One such example is the continuing problem of growing homelessness in Armenia. After working on poverty and social vulnerability for many years and taking RFE/RL’s Emil Danielyan to a crumbling hostel in the Erebuni district of the capital, we decided to take a brief look into the problem given that nobody else was.

According to Eleonora Manandian, chairwoman of the New Armenia youth organization engaged in social work, prolonged misery is eroding Armenians’ traditionally strong family bonds that have cushioned post-Soviet hardship and curbed poverty-driven phenomena like homelessness, alcoholism and drug addiction.

“You may not see many homeless people on the streets, but the number of marginalized people keeps growing because social bonds are increasingly weakening,” she says. “That is, those people stop feeling themselves citizens, full-fledged members of the society. And there will come a moment when they find themselves outside that society.”

Later, after mentioning the problem to Edik Baghdasarian, I worked with him and other Hetq Online journalists as well as Yerkir Media TV for a number of winters to document the problem in more detail. As a result of this work — especially after a Hetq Online special edition was accompanied by an exhibition of my photos and the presentation of documentary by Yerkir Media TV — a homeless shelter was finally set up in Yerevan.

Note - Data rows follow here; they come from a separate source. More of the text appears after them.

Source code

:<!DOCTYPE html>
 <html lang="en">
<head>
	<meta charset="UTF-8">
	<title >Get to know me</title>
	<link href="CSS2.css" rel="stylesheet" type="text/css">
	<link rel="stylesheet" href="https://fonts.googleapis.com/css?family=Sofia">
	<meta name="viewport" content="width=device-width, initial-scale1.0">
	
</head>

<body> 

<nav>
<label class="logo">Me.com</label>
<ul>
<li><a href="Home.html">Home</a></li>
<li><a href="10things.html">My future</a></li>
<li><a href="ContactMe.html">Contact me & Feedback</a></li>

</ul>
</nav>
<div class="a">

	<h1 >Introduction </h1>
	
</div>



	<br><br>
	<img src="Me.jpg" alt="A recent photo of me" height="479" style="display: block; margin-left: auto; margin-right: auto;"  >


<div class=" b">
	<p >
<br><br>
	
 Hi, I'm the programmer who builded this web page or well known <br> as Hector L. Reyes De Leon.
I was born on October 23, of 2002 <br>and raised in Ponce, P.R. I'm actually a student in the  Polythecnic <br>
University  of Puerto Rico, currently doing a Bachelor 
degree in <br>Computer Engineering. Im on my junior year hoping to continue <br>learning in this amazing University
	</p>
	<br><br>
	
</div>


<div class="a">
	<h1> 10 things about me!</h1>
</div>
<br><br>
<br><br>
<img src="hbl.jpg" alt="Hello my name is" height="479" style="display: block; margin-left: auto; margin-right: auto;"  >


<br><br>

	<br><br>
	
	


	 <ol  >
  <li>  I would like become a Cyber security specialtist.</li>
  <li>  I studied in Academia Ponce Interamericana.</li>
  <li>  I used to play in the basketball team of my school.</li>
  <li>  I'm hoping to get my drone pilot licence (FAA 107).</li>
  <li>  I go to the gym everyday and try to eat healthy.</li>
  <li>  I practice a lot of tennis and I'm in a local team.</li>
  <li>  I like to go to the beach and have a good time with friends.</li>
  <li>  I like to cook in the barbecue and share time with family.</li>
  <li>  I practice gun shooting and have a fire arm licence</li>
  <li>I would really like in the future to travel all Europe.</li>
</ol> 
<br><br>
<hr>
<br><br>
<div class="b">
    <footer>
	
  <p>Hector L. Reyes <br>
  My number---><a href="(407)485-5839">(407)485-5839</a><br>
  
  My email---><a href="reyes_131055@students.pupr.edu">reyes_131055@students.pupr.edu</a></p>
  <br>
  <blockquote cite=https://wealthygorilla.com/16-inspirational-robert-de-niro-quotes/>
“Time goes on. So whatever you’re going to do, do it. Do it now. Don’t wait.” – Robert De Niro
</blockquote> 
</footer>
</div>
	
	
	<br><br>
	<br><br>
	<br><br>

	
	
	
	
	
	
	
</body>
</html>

Last Saturday, Hetq Online’s Edik Baghdasarian, A1 Plus’ Karine Asatrian and myself visited Yerevan’s first ever homeless shelter. Our visit was particularly interesting given that for two winters running, we’ve been working on the issue of homelessness and pushing for a shelter to be opened. Despite the Ministry of Social Affairs and Labor stating that there were only 13-15 homeless people living on the streets of the Armenian capital, the shelter already accomodates over 30. However, there are dozens of other “bomzh” that we know of, as well as others I’ve seen for the first time in the past week alone.

Much of the work from 2004 to 2006 was blogged about on my previous blog and is available under the homeless category here and here. Unfortunately, the problem of homelessness in Yerevan still persists and the number of those living on the streets appears to increase with each passing year.